Assim, o fascínio por
este romance, que tem sido um dos mais lidos da história da literatura
estadunidense, se dá, certamente, pela capacidade simultaneamente leve e
dolorosa com que a escritora engendra a narrativa; além do que, suas personagens
são figuras icônicas para os estadunidenses porque nasceram num momento de conjunção
oportuna da história daquele país. E, a ideia de respeito pelo outro ou de reconhecimento de sua
existência tem se tornado cada vez mais tema universal. Se calhar, o mistério
de O sol é para todos é isso: como é
capaz falar de nós mesmos se somos incapazes de lidar com o outro; ou não é
isto o que se passa na relação entre essas crianças e na relação assumida por
Atticus Finch com o caso sobre o negro.
Gregory Peck como Atticus Finch em filme O sol é para todos. |
Essa
personagem, aliás, é uma figura à parte. É o homem culto, o herói determinado
em busca da justiça – típica figura que o cinema hollywoodiano terá eternizado
de maneira diversa. Ele representa a integridade das ideias, da razão, tem convicção
pelos seus princípios, embora estes nem sempre possam alcançar aquilo que
articulam para ser, mas torna-se em força para exercer a busca pela defesa
não do que é certo, mas do que é justo e conveniente para uma convivência com o
outro. Não é o herói que quer fazer algo pela glória; age em silêncio, sem
elevar-se sobre os demais. É um humanista, pode-se dizer, por acreditar na
capacidade do homem de compreender o seu semelhante.

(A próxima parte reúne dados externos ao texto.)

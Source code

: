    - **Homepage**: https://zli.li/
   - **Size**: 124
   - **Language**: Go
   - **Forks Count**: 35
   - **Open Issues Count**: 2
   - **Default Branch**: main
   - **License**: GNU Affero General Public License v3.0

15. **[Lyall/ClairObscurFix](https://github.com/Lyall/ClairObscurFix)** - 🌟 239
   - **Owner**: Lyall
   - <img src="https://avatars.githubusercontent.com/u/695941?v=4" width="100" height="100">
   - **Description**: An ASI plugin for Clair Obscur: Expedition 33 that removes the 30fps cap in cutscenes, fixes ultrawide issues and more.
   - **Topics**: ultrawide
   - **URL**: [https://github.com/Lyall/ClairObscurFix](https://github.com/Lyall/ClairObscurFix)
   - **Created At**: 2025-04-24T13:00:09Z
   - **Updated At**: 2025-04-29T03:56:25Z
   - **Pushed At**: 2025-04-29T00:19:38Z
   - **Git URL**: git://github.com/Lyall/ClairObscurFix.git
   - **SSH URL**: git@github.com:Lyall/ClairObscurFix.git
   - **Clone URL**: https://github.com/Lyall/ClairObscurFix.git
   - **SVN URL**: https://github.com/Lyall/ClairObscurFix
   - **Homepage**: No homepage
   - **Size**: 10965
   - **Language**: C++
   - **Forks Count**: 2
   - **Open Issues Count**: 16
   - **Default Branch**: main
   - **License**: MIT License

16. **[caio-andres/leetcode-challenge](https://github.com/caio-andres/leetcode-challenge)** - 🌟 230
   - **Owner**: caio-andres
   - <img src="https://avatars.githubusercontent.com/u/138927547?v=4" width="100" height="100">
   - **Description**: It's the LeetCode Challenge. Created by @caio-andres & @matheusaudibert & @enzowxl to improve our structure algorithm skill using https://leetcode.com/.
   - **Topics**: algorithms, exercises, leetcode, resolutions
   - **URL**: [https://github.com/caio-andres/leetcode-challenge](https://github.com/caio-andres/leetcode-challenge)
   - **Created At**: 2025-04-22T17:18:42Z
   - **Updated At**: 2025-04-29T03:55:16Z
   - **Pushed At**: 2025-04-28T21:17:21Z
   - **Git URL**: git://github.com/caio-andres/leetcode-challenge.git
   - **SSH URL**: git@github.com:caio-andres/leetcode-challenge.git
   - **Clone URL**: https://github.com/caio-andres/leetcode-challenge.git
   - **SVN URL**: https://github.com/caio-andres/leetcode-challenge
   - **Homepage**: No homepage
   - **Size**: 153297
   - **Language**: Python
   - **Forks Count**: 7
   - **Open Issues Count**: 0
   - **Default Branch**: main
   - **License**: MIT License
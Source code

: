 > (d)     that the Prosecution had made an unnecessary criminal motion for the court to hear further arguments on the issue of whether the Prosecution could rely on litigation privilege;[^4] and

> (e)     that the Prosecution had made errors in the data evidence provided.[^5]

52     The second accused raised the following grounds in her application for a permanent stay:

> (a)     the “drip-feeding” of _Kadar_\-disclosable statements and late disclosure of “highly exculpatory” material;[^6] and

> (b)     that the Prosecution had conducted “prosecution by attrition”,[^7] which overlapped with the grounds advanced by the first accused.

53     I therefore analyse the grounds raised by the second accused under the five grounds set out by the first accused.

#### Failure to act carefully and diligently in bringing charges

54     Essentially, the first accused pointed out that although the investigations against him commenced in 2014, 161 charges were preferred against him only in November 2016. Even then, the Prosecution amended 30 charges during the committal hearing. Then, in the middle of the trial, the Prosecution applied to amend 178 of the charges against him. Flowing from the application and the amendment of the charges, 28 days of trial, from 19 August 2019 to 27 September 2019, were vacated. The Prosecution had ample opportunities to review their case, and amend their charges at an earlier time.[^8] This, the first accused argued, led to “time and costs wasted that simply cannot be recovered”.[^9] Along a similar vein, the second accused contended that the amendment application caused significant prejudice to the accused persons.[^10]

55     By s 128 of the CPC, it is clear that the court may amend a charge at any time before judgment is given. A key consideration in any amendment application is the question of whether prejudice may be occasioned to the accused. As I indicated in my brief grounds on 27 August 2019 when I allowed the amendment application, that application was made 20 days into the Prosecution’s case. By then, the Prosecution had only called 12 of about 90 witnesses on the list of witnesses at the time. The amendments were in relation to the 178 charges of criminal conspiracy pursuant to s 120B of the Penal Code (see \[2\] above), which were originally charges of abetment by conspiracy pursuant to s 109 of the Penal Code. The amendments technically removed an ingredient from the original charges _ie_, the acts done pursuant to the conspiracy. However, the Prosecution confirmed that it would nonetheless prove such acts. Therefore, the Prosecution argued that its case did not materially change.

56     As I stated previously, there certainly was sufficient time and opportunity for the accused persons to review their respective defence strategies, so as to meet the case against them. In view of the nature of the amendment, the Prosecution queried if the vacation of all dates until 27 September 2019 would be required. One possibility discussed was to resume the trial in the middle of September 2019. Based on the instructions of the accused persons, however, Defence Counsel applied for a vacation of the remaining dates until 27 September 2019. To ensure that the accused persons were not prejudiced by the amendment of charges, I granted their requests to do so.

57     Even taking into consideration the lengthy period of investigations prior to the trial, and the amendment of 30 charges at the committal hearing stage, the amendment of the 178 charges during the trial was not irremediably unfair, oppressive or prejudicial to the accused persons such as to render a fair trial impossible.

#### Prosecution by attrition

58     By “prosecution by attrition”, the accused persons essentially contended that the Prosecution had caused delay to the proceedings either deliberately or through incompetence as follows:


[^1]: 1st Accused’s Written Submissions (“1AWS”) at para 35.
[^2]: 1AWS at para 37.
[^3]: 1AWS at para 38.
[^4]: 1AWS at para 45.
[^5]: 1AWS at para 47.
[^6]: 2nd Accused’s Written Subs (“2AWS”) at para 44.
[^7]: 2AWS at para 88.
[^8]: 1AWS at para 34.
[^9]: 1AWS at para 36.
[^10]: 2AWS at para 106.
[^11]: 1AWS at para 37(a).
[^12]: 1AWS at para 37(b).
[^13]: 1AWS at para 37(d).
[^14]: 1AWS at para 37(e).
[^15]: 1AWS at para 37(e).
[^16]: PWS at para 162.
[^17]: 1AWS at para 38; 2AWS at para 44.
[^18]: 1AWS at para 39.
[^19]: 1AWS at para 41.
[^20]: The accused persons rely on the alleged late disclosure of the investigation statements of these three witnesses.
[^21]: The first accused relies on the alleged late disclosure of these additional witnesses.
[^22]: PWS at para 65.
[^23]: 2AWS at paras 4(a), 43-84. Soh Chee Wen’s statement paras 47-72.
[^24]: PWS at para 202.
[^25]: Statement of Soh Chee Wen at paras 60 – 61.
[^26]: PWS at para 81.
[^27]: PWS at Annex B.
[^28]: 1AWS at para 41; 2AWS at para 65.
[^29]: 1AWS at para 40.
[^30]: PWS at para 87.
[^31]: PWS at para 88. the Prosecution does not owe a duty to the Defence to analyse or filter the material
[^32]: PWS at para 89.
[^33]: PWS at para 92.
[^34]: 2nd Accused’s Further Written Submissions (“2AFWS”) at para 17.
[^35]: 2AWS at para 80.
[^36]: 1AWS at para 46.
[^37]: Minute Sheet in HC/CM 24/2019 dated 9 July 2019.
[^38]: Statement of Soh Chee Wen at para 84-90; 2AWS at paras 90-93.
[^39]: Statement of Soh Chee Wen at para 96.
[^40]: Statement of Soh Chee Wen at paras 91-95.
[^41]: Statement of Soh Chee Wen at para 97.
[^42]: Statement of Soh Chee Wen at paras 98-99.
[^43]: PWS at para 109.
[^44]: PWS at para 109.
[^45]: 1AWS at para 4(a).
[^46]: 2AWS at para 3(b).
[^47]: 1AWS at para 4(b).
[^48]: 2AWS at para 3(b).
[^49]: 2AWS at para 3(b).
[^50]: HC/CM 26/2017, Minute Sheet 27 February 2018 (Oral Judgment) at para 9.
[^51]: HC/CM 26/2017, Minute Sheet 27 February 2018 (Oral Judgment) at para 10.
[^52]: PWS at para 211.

O sol é para todos, apesar de todos
esses traços aparentemente simples ou do tom moral não é para ser lido apenas
como peça pedagógica. É um romance-denúncia, é uma obra de leitura honesta, sem
hipocrisias sobre o mundo, três capacidades que os adultos vão perdendo
paulatinamente à medida que se tornam adultos – perdendo ou se recusando a
utilizá-las quando temos pela frente um mundo que exige mais de nós do que o
que fazemos. A denúncia é também um modo de dizer sobre a grande dívida que os
brancos têm para com os negros numa história que, todos sabem, esteve desde
sempre pautada na dominação de uns sobre os outros.
Um ano
depois de sua publicação, em 1960, a romancista obteve o Pulitzer; e em 1962, o
livro foi adaptado para o cinema de maneira esplêndida por Robert Mulligan e protagonizado
por Gregory Peck. Mas, não é pela fama, nem pelo epíteto de Best-Seller, que este é um romance
fundamental de ser lido; e, talvez, chegue a faltar essa linha na fala de todo marketing desenfreado das editoras sempre sedentas por sugar mais e mais capital com as vendas astronômicas. O sol é para todos é um romance sobre a necessidade não de tolerância, mas de viver o mundo tal como é, feito de diferenças; são elas que nos fazem mais humanos.